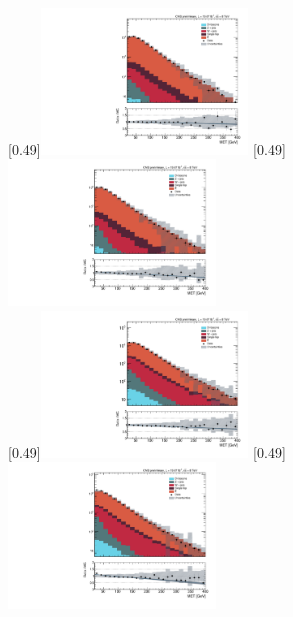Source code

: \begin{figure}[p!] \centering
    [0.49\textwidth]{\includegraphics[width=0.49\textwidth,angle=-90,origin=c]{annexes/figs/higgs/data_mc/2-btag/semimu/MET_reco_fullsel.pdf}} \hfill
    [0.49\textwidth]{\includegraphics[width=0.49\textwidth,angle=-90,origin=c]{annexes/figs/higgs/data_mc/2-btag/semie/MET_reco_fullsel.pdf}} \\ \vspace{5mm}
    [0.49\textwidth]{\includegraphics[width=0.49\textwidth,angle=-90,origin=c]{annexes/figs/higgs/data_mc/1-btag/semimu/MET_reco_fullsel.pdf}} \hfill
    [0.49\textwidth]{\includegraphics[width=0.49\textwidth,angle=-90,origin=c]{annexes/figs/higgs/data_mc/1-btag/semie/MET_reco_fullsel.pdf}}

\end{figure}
==
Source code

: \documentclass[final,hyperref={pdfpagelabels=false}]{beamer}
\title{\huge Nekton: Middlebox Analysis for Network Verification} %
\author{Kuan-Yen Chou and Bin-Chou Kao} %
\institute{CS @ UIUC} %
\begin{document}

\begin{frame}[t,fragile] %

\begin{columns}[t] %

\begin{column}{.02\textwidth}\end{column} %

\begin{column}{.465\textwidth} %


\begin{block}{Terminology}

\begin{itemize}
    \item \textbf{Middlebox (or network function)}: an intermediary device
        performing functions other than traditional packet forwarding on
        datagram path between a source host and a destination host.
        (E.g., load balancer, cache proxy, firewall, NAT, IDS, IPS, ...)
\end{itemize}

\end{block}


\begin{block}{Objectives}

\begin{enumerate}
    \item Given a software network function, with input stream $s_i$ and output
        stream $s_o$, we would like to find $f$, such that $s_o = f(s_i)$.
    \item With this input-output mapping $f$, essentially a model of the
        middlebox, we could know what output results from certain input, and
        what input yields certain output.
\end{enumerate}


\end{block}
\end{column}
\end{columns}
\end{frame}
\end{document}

## PROBLEM TO SOLVE
Counting only lines that hold the word "certain", report how many there are in the listing above, as a number alone.

## WRITTEN SOLUTION
2